Ad oggi, infatti, la carne coltivata in laboratorio non può essere commercializzata ovunque. Il primo paese a dare il via libera è stato Singapore a dicembre 2020 quando ha approvato un alimento a base di pollo coltivato, realizzato da “Eat Just”, una start up di San Francisco. Successivamente, a luglio 2021, l’azienda di food tech “Future Meat Technologies”, nata nel 2018, ha annunciato l’apertura del primo stabilimento di carne in laboratorio a Israele nella città di Rehovot, dove produce pollo, maiale e agnello. Ultimi in elenco gli Stati Uniti: a novembre 2022 la Food and Drug Administration ha dichiarato che un pollo coltivato in laboratorio dall’azienda californiana “Upside Foods” rispetta gli standard di sicurezza imposti dalla normativa.

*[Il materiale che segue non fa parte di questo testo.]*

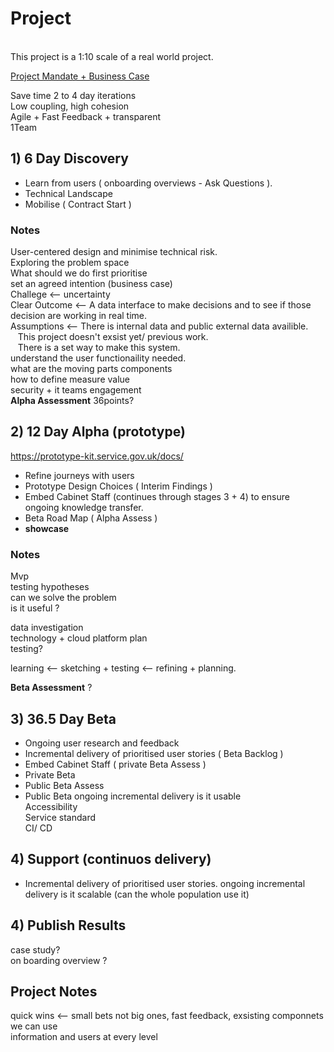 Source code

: # Project
<br>
This project is a 1:10 scale of a real world project.<br>

[Project Mandate + Business Case](https://github.com/markStart00/project/blob/main/Prince2_Project_Mandate_And_Business_Case.md)



Save time 2 to 4 day iterations <br>
Low coupling, high cohesion <br>
Agile + Fast Feedback + transparent <br>
1Team <br>

## 1) 6 Day Discovery
+ Learn from users ( onboarding overviews - Ask Questions ).
+ Technical Landscape 
+ Mobilise ( Contract Start ) <br>

### Notes <br>
User-centered design and minimise technical risk. <br>
Exploring the problem space <br>
What should we do first prioritise <br>
set an agreed intention (business case) <br>
Challege <-- uncertainty <br>
Clear Outcome <-- A data interface to make decisions and to see if those decision are working in real time. <br>
Assumptions <-- There is internal data and public external data availible. <br>
&nbsp;&nbsp; This project doesn't exsist yet/ previous work. <br>
&nbsp;&nbsp; There is a set way to make this system. <br>
understand the user functionaility needed. <br>
what are the moving parts components <br>
how to define measure value <br>
security + it teams engagement <br>
**Alpha Assessment** 36points?

## 2) 12 Day Alpha (prototype)

https://prototype-kit.service.gov.uk/docs/ <br>

+ Refine journeys with users
+ Prototype Design Choices ( Interim Findings )
+ Embed Cabinet Staff (continues through stages 3 + 4) to ensure ongoing knowledge transfer.
+ Beta Road Map ( Alpha Assess )
+ **showcase** <br>

### Notes <br>
Mvp <br>
testing hypotheses <br>
can we solve the problem <br>
is it useful ? <br>

data investigation <br>
technology + cloud platform plan <br>
testing? <br>

learning <-- sketching + testing <-- refining + planning.

**Beta Assessment** ?


## 3) 36.5 Day Beta
+ Ongoing user research and feedback
+ Incremental delivery of prioritised user stories ( Beta Backlog )
+ Embed Cabinet Staff ( private Beta Assess )
+ Private Beta
+ Public Beta Assess
+ Public Beta
ongoing incremental delivery
is it usable <br>
Accessibility <br>
Service standard <br>
CI/ CD <br>

## 4) Support (continuos delivery)
+ Incremental delivery of prioritised user stories.
ongoing incremental delivery
is it scalable (can the whole population use it)<br>


## 4) Publish Results
case study? <br>
on boarding overview ? <br>

## Project Notes <br>
quick wins <-- small bets not big ones, fast feedback, exsisting componnets we can use <br>
information and users at every level <br>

La FDA ha incoraggiato le aziende all’utilizzo di nuove tecnologie alimentari che abbiano come priorità la sicurezza del cibo, tuttavia il suo parere non costituisce un’autorizzazione all’ingresso nel mercato. Affinché ciò avvenga è necessario che il prodotto risulti idoneo anche alle verifiche del Servizio per la sicurezza alimentare e alle ispezioni del Dipartimento dell’Agricoltura. In Europa spetta all’Efsa – l’Autorità Europea per la Sicurezza Alimentare – e alla Commissione Europea pronunciarsi sul tema, ma al momento nessuna azienda ha presentato richiesta di autorizzazione.
La prospettiva legislativa italiana
Come anticipato, il 28 marzo il Consiglio dei Ministri ha approvato un disegno di legge che vieta la produzione e l’immissione nel mercato italiano di alimenti e mangimi sintetici.
Il via libera al ddl è per tutelare la salute umana e il patrimonio agroalimentare italiano, in conformità con il principio di precauzione. L’eventuale violazione della norma sarà punita con una sanzione pecuniaria amministrativa che va da un minimo di 10.000 € ad un massimo di 60.000 €, o pari al 10% del fatturato annuo dell’azienda, nonché con la confisca del prodotto, e l’esclusione da contributi, finanziamenti o agevolazioni dello Stato o dell’UE da uno a tre anni.
Tuttavia, se la Commissione Europea approvasse l’ingresso nel mercato della carne coltivata, l’Italia non potrebbe vietarne l’importazione. La situazione è dunque ancora in fase di sviluppo e si attendono ulteriori novità da Bruxelles.
Intanto la scienza sembra aver trovato una risposta molto aderente a quanto scritto da Winston Churchill nel saggio FiftyYears Hance nel 1931: «Sfuggiremo all’assurdità di far crescere un pollo intero solo per mangiarne il petto o l’ala, facendo crescere queste parti separatamente in un ambiente adatto».